Even though this rare earth element and its myriad of uses has yet to become a household name, does dysprosium truly deserve its reputation as the hard to get at rare earth element?
By: Ringo Bones
Given that this rare earth element is never found free in nature, the derivation of its name – dysprositos, Greek for hard to get at – is probably an apt name of its chemical properties that eludes dysprosium’s purification to six-nines level (99.9999% purity) until the advent of modern ion-exchange and solvent-extraction procedures of the mid to late 1950s. Dysprosium, atomic number 66, chemical symbol Dy, is a member of the lanthanide – or rare earth series of elements – which also includes such rare earth metals as cerium, lanthanum and yttrium. Dysprosium has a melting point of about 1,500 degree Celsius and a boiling point of 2,300 degree Celsius.
The discovery of dysprosium was credited to the French chemist Paul Émil Lecoq de Boisbaudran back in 1886. Although Georges Urbain later obtained a reasonably pure sample of the metal in 1906, the free element has never been chemically isolated until the advent of modern ion-exchange and solvent-extraction techniques of the mid to late 1950s.
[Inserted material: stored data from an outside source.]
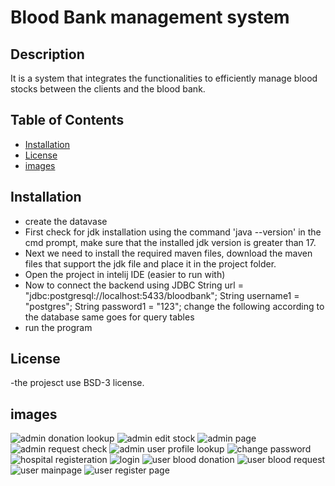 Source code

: # Blood Bank management system

## Description
It is a system that integrates the functionalities to efficiently manage blood stocks between the clients and the blood bank.

## Table of Contents
- [Installation](#installation)
- [License](#license)
- [images](#images)
 

## Installation
- create the datavase
- First check for jdk installation using the command
  'java --version'
  in the cmd prompt, make sure that the installed jdk version is greater than 17.
- Next we need to install the required maven files, download the maven files that support the jdk file and place it in the project folder.
- Open the project in intelij IDE (easier to run with)
- Now to connect the backend using JDBC
String url = "jdbc:postgresql://localhost:5433/bloodbank";
String username1 = "postgres";
String password1 = "123";
  change the following according to the database same goes for query tables 
- run the program

## License
-the projesct use BSD-3 license.

## images
![admin donation lookup](https://github.com/user-attachments/assets/4457ee64-ceac-4019-8946-44e23fe0495b)
![admin edit stock](https://github.com/user-attachments/assets/df6fe374-40f7-49a0-a92d-b0074fdc8992)
![admin page](https://github.com/user-attachments/assets/526ea7d2-2650-44ba-9af4-1fb1823d2689)
![admin request check](https://github.com/user-attachments/assets/f6607191-13e2-4328-b09b-bc61662de9b2)
![admin user profile lookup](https://github.com/user-attachments/assets/14325b66-c2c5-43c6-9e53-b338ad6b459c)
![change password](https://github.com/user-attachments/assets/fd7eb51b-aebb-479e-b27a-e442bf08ce62)
![hospital registeration](https://github.com/user-attachments/assets/a9bca34a-f82d-48c3-b1e0-3b86110d581d)
![login](https://github.com/user-attachments/assets/9d42471c-4017-4b98-ae75-f6c90226798e)
![user blood donation](https://github.com/user-attachments/assets/9a946358-06f8-4da0-9319-ce5921dfd8ce)
![user blood request](https://github.com/user-attachments/assets/67ca2084-c72e-4b1f-b698-62286eba76ee)
![user mainpage](https://github.com/user-attachments/assets/669dc9fd-93e2-4a6f-8582-7f19da5982cb)
![user register page](https://github.com/user-attachments/assets/938e747f-c705-4a94-984c-95554780f7d7)


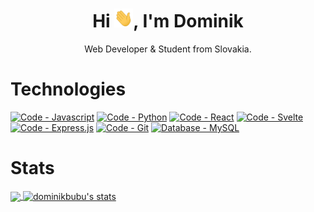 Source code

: <h1 align="center">Hi <img src="https://raw.githubusercontent.com/dominikbubu/dominikbubu/master/wave.gif" width="30px" height="30px">, I'm Dominik</h1>
<p align="center">Web Developer & Student from Slovakia.</p>

<h1>Technologies</h1>
<a href="https://"><img src="https://img.shields.io/badge/Code-Javascript-blue?logo=javascript&logoColor=white" alt="Code - Javascript"></a>
<a href="https://"><img src="https://img.shields.io/badge/Code-Python-blue?logo=python&logoColor=white" alt="Code - Python"></a>
<a href="https://"><img src="https://img.shields.io/badge/Code-React-blue?logo=react&logoColor=white" alt="Code - React"></a>
<a href="https://"><img src="https://img.shields.io/badge/Code-Svelte-blue?logo=svelte&logoColor=white" alt="Code - Svelte"></a>
<a href="https://"><img src="https://img.shields.io/badge/Code-Express.js-blue?logo=express&logoColor=white" alt="Code - Express.js"></a>
<a href="https://"><img src="https://img.shields.io/badge/Code-Git-blue?logo=git&logoColor=white" alt="Code - Git"></a>
<a href="https://"><img src="https://img.shields.io/badge/Database-MySQL-blue?logo=mysql&logoColor=white" alt="Database - MySQL"></a>

<h1>Stats</h1>
<a href="https://github.com/dominikbubu/dominikbubu">
  <img align="center" src="https://github-readme-stats.vercel.app/api/top-langs/?username=dominikbubu&title_color=048ad5&text_color=048ad5&icon_color=2bbc8a&bg_color=1d1f21&langs_count=3" />
</a>
<a href="https://github.com/dominikbubu/dominikbubu">
  <img align="center" src="https://github-readme-stats.vercel.app/api?username=dominikbubu&show_icons=false&line_height=27&count_private=true&title_color=1081c1&text_color=1081c1&icon_color=65c6fc&bg_color=1d1f21" alt="dominikbubu's stats" />
</a>


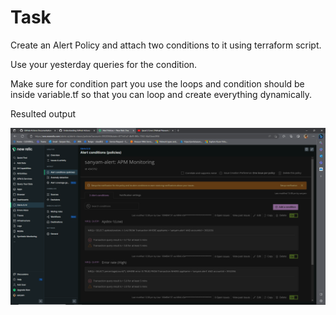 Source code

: # Task

Create an Alert Policy and attach two conditions to it using terraform script.

Use your yesterday queries for the condition.

Make sure for condition part you use the loops and condition should be inside variable.tf so that you can loop and create everything dynamically.

Resulted output

![NewRelic Alert created](./NewRelic%20Alert%20created.png)
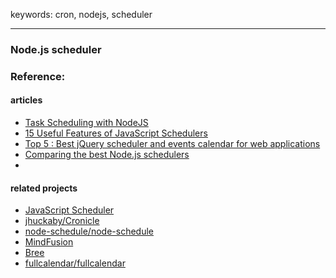 keywords: cron, nodejs, scheduler

--- 
### Node.js scheduler
> 

### Reference:
#### articles
* [Task Scheduling with NodeJS](https://enlear.academy/task-scheduling-with-node-js-20a3d46a86d6)
* [15 Useful Features of JavaScript Schedulers](https://dzone.com/articles/15-useful-features-of-javascript-schedulers)
* [Top 5 : Best jQuery scheduler and events calendar for web applications](https://ourcodeworld.com/articles/read/55/top-5-best-jquery-scheduler-and-events-calendar-for-web-applications)
* [Comparing the best Node.js schedulers](https://blog.logrocket.com/comparing-best-node-js-schedulers/)
* []()
#### related projects
* [JavaScript Scheduler](https://javascript.daypilot.org/scheduler/)
* [jhuckaby/Cronicle](https://github.com/jhuckaby/Cronicle)
* [node-schedule/node-schedule](https://github.com/node-schedule/node-schedule)
* [MindFusion](https://mindfusion.eu/javascript-demo.html?sample=ProjectSchedule)
* [Bree](https://jobscheduler.net/#/?id=job-interval-and-timeout-values)
* [fullcalendar/fullcalendar ](https://github.com/fullcalendar/fullcalendar)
Dysprosium occurs naturally in minerals usually found in granite or pegmatite veins, such as euxenite, gadolinite, samarskite and xenotime. Dysprosium is also found among the products of nuclear-fission reactions. Dysprosium is separated from other rare earth metals which it occurs via ion-exchange and solvent-extraction methods.
Dysprosium is used primarily in nuclear reactor control rods and its other chief practical use is in nuclear reactors, where it serves as a nuclear “poison” – that is, it is employed as a neutron-eating material to keep the neutron-spawning atomic chain reaction from getting out of hand and also in magnetic alloys.
Dysprosium has a valence of +3 and forms yellow-green colored compounds. Dysprosium is ferromagnetic below – 123 degrees Celsius. Just like pure gallium when chilled with liquid nitrogen, dysprosium will stick to an ordinary bar magnet. And at liquid helium temperatures, dysprosium becomes a superconductor.
Dysprosium’s high magnetic susceptibility makes it useful for data storage devices and as a component of Terfenol-D – a powerful rare earth magnet first used in US Navy sonar systems. Soluble dysprosium salts are mildly toxic while the insoluble salts are considered non-toxic.